* Aim of the task *
Nothing in the listing should be dropped or altered when it is copied.

* Records *
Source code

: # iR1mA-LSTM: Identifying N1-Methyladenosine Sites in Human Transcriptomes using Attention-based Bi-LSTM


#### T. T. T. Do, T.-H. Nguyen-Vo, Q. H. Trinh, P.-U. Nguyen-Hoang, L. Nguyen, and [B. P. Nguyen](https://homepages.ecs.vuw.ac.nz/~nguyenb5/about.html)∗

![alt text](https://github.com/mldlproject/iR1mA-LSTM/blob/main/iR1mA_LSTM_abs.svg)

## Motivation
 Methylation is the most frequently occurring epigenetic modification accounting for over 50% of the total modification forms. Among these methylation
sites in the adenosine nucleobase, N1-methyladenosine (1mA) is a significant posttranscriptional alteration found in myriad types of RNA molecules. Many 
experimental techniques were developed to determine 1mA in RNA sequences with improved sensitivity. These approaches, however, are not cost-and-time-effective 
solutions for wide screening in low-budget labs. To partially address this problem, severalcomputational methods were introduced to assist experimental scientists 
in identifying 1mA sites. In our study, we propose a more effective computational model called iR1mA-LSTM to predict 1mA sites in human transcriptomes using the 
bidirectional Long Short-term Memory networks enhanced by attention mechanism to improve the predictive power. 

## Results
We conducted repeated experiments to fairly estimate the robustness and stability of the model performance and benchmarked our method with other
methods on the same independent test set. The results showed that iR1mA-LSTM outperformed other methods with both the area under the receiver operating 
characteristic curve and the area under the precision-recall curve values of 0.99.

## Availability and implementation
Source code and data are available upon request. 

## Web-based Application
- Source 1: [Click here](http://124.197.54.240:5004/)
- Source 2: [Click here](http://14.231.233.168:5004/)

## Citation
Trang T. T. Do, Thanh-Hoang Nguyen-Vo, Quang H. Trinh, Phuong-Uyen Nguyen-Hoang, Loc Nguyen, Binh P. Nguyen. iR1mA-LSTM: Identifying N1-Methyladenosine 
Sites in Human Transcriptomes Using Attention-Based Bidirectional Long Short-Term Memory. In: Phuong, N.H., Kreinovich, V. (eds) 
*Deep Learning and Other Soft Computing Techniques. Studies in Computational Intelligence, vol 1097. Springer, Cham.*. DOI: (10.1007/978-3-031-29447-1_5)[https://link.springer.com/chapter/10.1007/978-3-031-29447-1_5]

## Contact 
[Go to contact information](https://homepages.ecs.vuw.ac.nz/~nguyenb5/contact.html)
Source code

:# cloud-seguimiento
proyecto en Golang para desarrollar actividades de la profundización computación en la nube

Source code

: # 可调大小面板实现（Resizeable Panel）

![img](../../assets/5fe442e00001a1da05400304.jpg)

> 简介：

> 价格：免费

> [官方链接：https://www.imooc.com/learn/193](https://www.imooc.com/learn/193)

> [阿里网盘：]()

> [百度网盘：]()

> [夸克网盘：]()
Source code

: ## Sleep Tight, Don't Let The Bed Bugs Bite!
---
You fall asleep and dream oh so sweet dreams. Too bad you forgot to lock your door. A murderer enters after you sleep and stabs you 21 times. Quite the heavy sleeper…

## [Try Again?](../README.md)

* Answer space *
Source code

: # iR1mA-LSTM: Identifying N1-Methyladenosine Sites in Human Transcriptomes using Attention-based Bi-LSTM


#### T. T. T. Do, T.-H. Nguyen-Vo, Q. H. Trinh, P.-U. Nguyen-Hoang, L. Nguyen, and [B. P. Nguyen](https://homepages.ecs.vuw.ac.nz/~nguyenb5/about.html)∗

![alt text](https://github.com/mldlproject/iR1mA-LSTM/blob/main/iR1mA_LSTM_abs.svg)

## Motivation
 Methylation is the most frequently occurring epigenetic modification accounting for over 50% of the total modification forms. Among these methylation
sites in the adenosine nucleobase, N1-methyladenosine (1mA) is a significant posttranscriptional alteration found in myriad types of RNA molecules. Many 
experimental techniques were developed to determine 1mA in RNA sequences with improved sensitivity. These approaches, however, are not cost-and-time-effective 
solutions for wide screening in low-budget labs. To partially address this problem, severalcomputational methods were introduced to assist experimental scientists 
in identifying 1mA sites. In our study, we propose a more effective computational model called iR1mA-LSTM to predict 1mA sites in human transcriptomes using the 
bidirectional Long Short-term Memory networks enhanced by attention mechanism to improve the predictive power. 

## Results
We conducted repeated experiments to fairly estimate the robustness and stability of the model performance and benchmarked our method with other
methods on the same independent test set. The results showed that iR1mA-LSTM outperformed other methods with both the area under the receiver operating 
characteristic curve and the area under the precision-recall curve values of 0.99.

## Availability and implementation
Source code and data are available upon request. 

## Web-based Application
- Source 1: [Click here](http://124.197.54.240:5004/)
- Source 2: [Click here](http://14.231.233.168:5004/)

## Citation
Trang T. T. Do, Thanh-Hoang Nguyen-Vo, Quang H. Trinh, Phuong-Uyen Nguyen-Hoang, Loc Nguyen, Binh P. Nguyen. iR1mA-LSTM: Identifying N1-Methyladenosine 
Sites in Human Transcriptomes Using Attention-Based Bidirectional Long Short-Term Memory. In: Phuong, N.H., Kreinovich, V. (eds) 
*Deep Learning and Other Soft Computing Techniques. Studies in Computational Intelligence, vol 1097. Springer, Cham.*. DOI: (10.1007/978-3-031-29447-1_5)[https://link.springer.com/chapter/10.1007/978-3-031-29447-1_5]

## Contact 
[Go to contact information](https://homepages.ecs.vuw.ac.nz/~nguyenb5/contact.html)
Source code

:# cloud-seguimiento
proyecto en Golang para desarrollar actividades de la profundización computación en la nube

Source code

: # 可调大小面板实现（Resizeable Panel）

![img](../../assets/5fe442e00001a1da05400304.jpg)

> 简介：

> 价格：免费

> [官方链接：https://www.imooc.com/learn/193](https://www.imooc.com/learn/193)

> [阿里网盘：]()

> [百度网盘：]()

> [夸克网盘：]()
Source code

: ## Sleep Tight, Don't Let The Bed Bugs Bite!
---
You fall asleep and dream oh so sweet dreams. Too bad you forgot to lock your door. A murderer enters after you sleep and stabs you 21 times. Quite the heavy sleeper…

## [Try Again?](../README.md)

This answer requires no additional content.